▶ _Task statement_:
Count up the lines below where the word "necessary" shows up, and respond with the number alone.

▶ _Entries shown_:
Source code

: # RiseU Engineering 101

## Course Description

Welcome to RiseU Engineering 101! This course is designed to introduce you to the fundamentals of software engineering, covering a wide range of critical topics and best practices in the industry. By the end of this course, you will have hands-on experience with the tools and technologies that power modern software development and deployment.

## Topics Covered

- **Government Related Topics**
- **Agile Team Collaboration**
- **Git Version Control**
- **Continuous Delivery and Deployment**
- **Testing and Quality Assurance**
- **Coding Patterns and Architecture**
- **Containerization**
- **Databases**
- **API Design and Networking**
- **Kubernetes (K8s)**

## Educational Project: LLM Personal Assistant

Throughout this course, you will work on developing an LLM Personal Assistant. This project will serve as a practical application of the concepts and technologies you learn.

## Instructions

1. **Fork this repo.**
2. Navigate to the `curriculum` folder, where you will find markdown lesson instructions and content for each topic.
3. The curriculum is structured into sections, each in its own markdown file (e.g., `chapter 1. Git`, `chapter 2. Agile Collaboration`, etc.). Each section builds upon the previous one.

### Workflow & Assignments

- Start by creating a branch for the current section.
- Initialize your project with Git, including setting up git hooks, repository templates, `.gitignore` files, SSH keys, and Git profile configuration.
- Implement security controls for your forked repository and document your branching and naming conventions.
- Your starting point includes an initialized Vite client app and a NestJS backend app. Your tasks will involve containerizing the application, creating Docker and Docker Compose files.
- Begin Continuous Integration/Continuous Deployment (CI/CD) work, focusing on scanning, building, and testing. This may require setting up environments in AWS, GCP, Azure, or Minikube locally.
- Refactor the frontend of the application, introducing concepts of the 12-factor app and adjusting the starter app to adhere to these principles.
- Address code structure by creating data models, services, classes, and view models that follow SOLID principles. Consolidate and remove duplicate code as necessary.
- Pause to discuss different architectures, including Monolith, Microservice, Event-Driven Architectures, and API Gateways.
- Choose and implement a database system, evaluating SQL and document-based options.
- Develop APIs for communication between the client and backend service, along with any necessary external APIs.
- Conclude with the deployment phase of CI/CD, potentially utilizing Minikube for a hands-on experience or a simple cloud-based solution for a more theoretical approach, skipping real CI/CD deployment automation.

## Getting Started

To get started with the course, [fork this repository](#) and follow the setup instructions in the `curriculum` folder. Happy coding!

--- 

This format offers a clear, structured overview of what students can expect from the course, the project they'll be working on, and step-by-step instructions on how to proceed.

▶ _Response box_:
2